Cognitive dysfunction is a symptom of Huntington’s disease and can serve as an early marker for evaluating treatments intended at delaying the disease. Understanding cognitive dysfunction as a function of age at clinical diagnosis is a prerequisite for their use in clinical trials, but this remains challenging because age at clinical diagnosis is not always observed; patients drop out or the study ends, resulting in a censored value for age at clinical diagnosis. Parametric maximum likelihood estimation is a flexible estimation method that accounts for randomly right censored covariates, such as age at clinical diagnosis. Still, robustness depends on the choice of the parametric distribution, and potentially the choice of the generalized linear model. In this study, we evaluate robustness aspects of parametric maximum likelihood estimation against misspecification of the conditional distribution of a right censored covariate. We evaluate robustness in linear and logistic regression to reveal which model is prone to bias under misspecification, which may help Huntington’s disease researchers leverage the potential for bias. Simulation results show that logistic regression, when compared to linear regression, achieves lower bias, higher accuracy in standard error estimation, and higher coverage.

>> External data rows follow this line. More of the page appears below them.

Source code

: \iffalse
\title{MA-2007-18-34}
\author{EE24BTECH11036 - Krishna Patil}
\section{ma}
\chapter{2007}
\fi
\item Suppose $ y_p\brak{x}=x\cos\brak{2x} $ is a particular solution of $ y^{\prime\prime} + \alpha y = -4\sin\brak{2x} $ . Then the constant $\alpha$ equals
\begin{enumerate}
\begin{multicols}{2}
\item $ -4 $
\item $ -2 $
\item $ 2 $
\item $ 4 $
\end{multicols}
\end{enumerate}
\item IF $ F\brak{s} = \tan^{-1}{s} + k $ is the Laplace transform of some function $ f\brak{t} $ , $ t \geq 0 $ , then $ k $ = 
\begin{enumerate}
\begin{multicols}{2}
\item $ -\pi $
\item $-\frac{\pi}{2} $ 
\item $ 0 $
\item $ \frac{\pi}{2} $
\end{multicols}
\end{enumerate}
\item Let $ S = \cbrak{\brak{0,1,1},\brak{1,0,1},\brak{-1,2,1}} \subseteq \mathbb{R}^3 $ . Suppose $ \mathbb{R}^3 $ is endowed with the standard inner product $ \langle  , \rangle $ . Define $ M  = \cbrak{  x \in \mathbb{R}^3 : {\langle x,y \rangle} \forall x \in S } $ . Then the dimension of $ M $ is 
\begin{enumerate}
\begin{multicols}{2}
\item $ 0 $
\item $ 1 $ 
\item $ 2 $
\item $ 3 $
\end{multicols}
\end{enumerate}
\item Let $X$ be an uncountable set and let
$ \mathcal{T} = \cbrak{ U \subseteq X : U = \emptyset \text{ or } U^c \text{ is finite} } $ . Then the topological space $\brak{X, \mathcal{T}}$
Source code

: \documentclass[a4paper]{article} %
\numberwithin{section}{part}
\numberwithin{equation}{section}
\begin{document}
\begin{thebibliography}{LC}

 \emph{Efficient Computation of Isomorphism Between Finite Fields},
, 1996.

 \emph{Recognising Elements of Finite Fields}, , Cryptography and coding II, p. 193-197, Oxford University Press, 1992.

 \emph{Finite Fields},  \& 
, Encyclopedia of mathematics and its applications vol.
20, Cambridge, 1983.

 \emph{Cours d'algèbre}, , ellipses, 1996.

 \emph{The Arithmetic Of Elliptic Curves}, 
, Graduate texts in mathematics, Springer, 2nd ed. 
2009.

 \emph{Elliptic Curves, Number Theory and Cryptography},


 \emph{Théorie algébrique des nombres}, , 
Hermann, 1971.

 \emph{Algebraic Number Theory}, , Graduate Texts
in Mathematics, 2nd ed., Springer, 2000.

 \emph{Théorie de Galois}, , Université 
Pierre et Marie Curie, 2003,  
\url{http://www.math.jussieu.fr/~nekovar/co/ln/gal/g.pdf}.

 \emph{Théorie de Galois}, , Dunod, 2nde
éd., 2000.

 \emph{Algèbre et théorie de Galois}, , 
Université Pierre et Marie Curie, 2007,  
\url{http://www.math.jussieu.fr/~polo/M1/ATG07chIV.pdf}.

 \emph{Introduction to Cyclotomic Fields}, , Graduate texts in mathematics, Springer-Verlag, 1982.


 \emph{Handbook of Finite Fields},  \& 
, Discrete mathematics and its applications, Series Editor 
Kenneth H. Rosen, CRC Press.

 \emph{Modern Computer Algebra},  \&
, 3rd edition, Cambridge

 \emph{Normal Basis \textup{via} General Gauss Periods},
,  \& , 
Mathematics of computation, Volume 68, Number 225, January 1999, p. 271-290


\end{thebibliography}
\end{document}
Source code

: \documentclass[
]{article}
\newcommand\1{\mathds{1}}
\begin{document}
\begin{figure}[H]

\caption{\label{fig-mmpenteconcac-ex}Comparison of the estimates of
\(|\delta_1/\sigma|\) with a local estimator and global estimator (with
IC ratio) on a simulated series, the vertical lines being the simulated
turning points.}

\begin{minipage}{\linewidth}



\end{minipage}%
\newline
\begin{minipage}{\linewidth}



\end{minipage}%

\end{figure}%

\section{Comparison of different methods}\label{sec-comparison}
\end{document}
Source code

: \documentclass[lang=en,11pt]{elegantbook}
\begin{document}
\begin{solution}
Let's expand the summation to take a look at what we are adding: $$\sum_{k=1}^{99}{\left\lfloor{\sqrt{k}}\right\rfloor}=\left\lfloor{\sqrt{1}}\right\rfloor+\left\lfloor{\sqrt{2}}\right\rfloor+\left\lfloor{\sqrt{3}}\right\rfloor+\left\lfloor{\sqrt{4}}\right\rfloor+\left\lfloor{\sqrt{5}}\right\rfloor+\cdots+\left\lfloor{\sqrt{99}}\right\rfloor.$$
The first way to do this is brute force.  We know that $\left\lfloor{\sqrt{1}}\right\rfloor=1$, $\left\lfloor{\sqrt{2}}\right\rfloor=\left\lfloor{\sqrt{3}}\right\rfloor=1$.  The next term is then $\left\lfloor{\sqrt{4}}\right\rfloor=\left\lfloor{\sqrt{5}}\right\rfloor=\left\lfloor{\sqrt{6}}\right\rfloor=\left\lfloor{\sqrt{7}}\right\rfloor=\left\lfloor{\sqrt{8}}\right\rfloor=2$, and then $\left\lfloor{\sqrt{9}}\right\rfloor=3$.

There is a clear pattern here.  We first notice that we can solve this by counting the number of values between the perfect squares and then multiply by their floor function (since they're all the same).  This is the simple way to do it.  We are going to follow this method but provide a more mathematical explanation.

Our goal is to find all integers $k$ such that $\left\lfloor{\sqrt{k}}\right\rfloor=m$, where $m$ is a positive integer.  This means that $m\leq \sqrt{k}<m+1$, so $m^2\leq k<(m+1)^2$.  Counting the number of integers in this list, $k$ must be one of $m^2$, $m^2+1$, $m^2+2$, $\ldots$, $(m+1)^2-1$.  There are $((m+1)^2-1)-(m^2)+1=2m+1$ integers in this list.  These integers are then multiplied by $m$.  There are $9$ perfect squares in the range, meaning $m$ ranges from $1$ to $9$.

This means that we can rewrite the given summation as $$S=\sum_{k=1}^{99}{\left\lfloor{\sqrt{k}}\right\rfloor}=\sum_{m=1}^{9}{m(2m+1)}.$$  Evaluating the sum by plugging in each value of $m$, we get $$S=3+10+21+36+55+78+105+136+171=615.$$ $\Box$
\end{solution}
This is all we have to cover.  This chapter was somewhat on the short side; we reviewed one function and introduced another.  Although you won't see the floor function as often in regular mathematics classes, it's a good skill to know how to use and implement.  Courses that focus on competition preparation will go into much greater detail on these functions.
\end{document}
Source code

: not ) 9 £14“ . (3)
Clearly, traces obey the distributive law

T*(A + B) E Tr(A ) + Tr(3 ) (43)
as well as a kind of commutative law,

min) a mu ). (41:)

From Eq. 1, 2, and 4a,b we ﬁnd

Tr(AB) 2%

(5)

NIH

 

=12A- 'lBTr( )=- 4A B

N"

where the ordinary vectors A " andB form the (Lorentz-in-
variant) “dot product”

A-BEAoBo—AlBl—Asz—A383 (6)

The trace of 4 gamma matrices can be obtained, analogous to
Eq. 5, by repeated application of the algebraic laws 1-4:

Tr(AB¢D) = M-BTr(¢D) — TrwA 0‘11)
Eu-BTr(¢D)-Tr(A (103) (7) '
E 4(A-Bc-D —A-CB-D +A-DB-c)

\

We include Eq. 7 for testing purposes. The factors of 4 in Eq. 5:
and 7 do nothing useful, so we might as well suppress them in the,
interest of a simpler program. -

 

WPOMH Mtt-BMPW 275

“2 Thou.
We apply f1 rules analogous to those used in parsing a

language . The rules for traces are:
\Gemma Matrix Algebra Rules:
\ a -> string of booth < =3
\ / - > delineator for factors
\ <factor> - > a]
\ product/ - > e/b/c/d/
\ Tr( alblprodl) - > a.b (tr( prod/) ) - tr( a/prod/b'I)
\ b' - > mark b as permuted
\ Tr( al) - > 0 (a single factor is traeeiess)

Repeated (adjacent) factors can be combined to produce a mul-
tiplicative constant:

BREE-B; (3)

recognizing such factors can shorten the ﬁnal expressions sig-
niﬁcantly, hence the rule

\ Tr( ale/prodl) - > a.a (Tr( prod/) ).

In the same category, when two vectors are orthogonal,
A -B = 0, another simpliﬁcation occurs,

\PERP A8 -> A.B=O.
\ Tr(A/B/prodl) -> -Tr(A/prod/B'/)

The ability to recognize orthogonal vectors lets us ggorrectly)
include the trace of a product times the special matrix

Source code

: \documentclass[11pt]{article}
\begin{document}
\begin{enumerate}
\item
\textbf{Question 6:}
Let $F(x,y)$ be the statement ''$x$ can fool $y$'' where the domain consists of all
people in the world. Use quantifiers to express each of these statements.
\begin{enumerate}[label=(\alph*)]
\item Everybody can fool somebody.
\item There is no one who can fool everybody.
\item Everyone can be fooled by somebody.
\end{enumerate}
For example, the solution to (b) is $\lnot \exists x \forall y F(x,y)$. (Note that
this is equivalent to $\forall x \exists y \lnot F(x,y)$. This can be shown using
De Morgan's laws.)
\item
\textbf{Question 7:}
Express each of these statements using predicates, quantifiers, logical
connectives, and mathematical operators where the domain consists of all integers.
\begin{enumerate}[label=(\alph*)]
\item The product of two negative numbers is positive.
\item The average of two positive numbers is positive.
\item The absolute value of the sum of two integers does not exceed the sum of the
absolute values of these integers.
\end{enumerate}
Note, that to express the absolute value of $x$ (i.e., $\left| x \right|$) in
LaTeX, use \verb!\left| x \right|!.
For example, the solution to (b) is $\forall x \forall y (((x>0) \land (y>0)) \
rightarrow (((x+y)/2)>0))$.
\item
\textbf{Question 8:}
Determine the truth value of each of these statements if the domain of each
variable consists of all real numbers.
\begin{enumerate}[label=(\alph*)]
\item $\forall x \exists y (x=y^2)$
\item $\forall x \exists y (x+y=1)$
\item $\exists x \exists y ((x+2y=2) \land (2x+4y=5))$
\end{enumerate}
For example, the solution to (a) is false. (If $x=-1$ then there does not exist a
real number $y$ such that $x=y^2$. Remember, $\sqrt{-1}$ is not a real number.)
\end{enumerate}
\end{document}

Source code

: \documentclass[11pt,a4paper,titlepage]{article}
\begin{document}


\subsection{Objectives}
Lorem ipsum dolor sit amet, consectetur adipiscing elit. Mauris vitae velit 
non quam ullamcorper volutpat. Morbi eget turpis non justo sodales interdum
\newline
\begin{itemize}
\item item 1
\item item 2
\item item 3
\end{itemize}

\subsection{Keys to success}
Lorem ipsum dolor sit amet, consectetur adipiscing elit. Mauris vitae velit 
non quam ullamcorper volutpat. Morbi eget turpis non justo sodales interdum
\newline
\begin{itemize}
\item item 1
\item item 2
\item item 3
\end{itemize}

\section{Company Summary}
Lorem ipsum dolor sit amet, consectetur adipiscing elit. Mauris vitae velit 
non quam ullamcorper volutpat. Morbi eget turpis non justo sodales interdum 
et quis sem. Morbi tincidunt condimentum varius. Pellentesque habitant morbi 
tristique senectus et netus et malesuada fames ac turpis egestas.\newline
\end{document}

We apply the parametric maximum likelihood estimator to the Neurobiological Predictors of Huntington’s Disease study and analyze a measure of cognitive dysfunction (i.e., Symbol Digit Modalities Test). Results show that parametric maximum likelihood estimation results in comparable but more efficient estimates when compared to the complete case estimator.

Kerry Zhang

Carnegie Mellon University
Econometrics/Finance

Equity Compensation and Firm Value

In many industries, equity compensation ties a substantial portion of non-executive employee income to firm performance. We hypothesize shocks affecting equity-paying firms are amplified due to their simultaneous impact on firm profitability and employee turnover. To measure this effect, we study the forfeiture rates of unvested equity grants against employee returns, and we find that a 10% increase in returns reduces forfeiture rates by 1.4%. To understand the role of equity sensitivity on firm value, we incorporate our hypothesis into an investment model and find that the cross-sectional average and standard deviation of firm value are weakly increasing in the equity share. This amplification effect implies a channel by which a firm’s capital structure is relevant to its value, in contrast to the Miller-Modigliani Theorem of capital structure irrelevance.

Yunzhe Zhou

University of California, Berkeley
Statistics

A Generic Approach for Reproducible Model Distillation

Model distillation has been a popular method for producing interpretable machine learning. It uses an interpretable “student” model to mimic the predictions made by the black box “teacher” model. However, when the student model is sensitive to the variability of the data sets used for training even when keeping the teacher fixed, the corresponded interpretation is not reliable. Existing strategies stabilize model distillation by checking whether a large enough corpus of pseudo-data is generated to reliably reproduce student models, but methods to do so have so far been developed for a specific student model. In this paper, we develop a generic approach for stable model distillation based on central limit theorem for the average loss. We start with a collection of candidate student models and search for candidates that reasonably agree with the teacher. Then we construct a multiple testing framework to select a corpus size such that the consistent student model would be selected under different pseudo samples. We demonstrate the application of our proposed approach on three commonly used intelligible models: decision trees, falling rule lists and symbolic regression. Finally, we conduct simulation experiments on
Mammographic Mass and Breast Cancer datasets and illustrate the testing procedure throughout a theoretical analysis with Markov process.